* [AIM OF THE EXERCISE]:
Only the lines below from the one that holds "索引，value = 磁盘数据的地址），这样的数据大约有1kb，而B+树每个存放数据的内容包括" through the one that holds "inkmonk.Merchandise.all()" should appear in the answer, copied exactly, end lines included and pictures omitted.

────────────────────

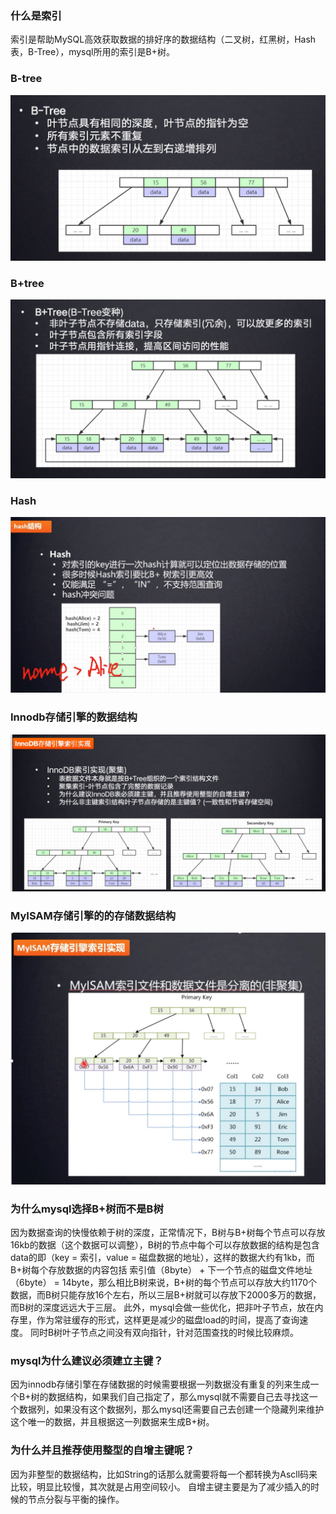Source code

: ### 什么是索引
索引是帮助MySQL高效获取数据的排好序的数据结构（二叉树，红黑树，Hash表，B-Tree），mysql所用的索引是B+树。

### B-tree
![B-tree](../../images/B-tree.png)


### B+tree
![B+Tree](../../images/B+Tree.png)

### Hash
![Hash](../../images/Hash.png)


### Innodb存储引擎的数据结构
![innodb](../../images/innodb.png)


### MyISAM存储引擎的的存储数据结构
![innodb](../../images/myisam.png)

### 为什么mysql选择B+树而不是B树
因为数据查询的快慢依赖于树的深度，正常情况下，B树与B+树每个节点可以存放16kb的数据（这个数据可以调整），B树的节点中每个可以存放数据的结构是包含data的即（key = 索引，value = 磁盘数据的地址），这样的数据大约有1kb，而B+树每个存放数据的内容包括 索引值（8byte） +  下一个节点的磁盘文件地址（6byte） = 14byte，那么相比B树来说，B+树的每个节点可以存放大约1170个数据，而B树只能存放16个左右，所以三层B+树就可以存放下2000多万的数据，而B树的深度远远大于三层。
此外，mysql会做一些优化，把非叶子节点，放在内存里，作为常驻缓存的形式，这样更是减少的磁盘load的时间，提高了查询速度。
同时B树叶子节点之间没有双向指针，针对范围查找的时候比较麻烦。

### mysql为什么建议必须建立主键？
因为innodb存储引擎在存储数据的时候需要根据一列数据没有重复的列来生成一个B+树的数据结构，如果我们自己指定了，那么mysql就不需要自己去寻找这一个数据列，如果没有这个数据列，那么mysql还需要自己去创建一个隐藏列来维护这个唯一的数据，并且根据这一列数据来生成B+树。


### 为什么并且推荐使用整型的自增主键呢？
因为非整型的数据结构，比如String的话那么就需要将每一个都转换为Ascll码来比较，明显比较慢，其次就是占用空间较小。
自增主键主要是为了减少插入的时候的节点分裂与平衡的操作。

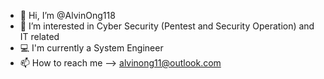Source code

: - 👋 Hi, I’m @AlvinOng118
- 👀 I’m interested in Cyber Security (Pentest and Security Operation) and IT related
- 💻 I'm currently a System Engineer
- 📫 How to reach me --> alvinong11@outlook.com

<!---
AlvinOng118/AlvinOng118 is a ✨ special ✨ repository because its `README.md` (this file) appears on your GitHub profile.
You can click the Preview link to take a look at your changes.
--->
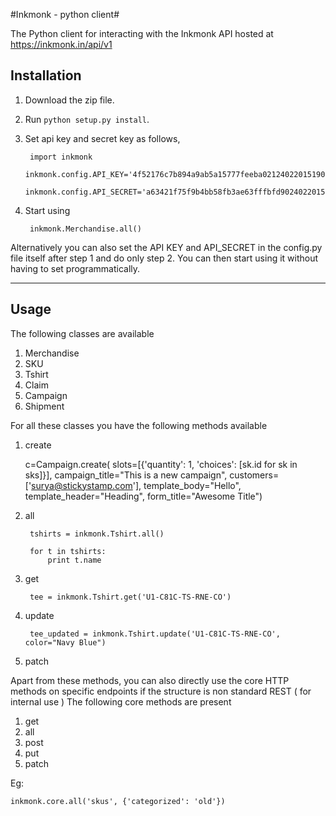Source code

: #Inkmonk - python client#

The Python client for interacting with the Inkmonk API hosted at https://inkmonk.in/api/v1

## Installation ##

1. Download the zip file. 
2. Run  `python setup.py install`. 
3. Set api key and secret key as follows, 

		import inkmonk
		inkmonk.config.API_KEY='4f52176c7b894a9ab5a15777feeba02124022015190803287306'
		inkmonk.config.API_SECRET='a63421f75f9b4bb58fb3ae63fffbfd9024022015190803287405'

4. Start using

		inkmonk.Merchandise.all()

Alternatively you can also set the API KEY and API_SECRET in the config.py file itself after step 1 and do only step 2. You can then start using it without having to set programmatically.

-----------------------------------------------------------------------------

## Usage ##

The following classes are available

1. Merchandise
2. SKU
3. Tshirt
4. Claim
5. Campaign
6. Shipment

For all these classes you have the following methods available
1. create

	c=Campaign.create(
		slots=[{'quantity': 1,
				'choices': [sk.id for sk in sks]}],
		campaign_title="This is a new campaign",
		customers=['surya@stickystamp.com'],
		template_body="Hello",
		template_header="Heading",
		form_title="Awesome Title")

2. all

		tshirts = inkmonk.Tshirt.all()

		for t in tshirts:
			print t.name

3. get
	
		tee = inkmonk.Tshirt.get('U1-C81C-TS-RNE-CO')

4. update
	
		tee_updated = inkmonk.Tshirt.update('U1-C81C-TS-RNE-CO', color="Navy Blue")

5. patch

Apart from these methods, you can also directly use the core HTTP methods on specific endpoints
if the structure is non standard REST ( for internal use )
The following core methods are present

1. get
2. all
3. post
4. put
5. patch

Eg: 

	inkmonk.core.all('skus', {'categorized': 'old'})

────────────────────

* [SOLUTION FOR THIS TASK]:
因为数据查询的快慢依赖于树的深度，正常情况下，B树与B+树每个节点可以存放16kb的数据（这个数据可以调整），B树的节点中每个可以存放数据的结构是包含data的即（key = 索引，value = 磁盘数据的地址），这样的数据大约有1kb，而B+树每个存放数据的内容包括 索引值（8byte） +  下一个节点的磁盘文件地址（6byte） = 14byte，那么相比B树来说，B+树的每个节点可以存放大约1170个数据，而B树只能存放16个左右，所以三层B+树就可以存放下2000多万的数据，而B树的深度远远大于三层。
此外，mysql会做一些优化，把非叶子节点，放在内存里，作为常驻缓存的形式，这样更是减少的磁盘load的时间，提高了查询速度。
同时B树叶子节点之间没有双向指针，针对范围查找的时候比较麻烦。

### mysql为什么建议必须建立主键？
因为innodb存储引擎在存储数据的时候需要根据一列数据没有重复的列来生成一个B+树的数据结构，如果我们自己指定了，那么mysql就不需要自己去寻找这一个数据列，如果没有这个数据列，那么mysql还需要自己去创建一个隐藏列来维护这个唯一的数据，并且根据这一列数据来生成B+树。


### 为什么并且推荐使用整型的自增主键呢？
因为非整型的数据结构，比如String的话那么就需要将每一个都转换为Ascll码来比较，明显比较慢，其次就是占用空间较小。
自增主键主要是为了减少插入的时候的节点分裂与平衡的操作。

Source code

: - 👋 Hi, I’m @AlvinOng118
- 👀 I’m interested in Cyber Security (Pentest and Security Operation) and IT related
- 💻 I'm currently a System Engineer
- 📫 How to reach me --> alvinong11@outlook.com

<!---
AlvinOng118/AlvinOng118 is a ✨ special ✨ repository because its `README.md` (this file) appears on your GitHub profile.
You can click the Preview link to take a look at your changes.
--->
Source code

: #Inkmonk - python client#

The Python client for interacting with the Inkmonk API hosted at https://inkmonk.in/api/v1

## Installation ##

1. Download the zip file. 
2. Run  `python setup.py install`. 
3. Set api key and secret key as follows, 

		import inkmonk
		inkmonk.config.API_KEY='4f52176c7b894a9ab5a15777feeba02124022015190803287306'
		inkmonk.config.API_SECRET='a63421f75f9b4bb58fb3ae63fffbfd9024022015190803287405'

4. Start using

		inkmonk.Merchandise.all()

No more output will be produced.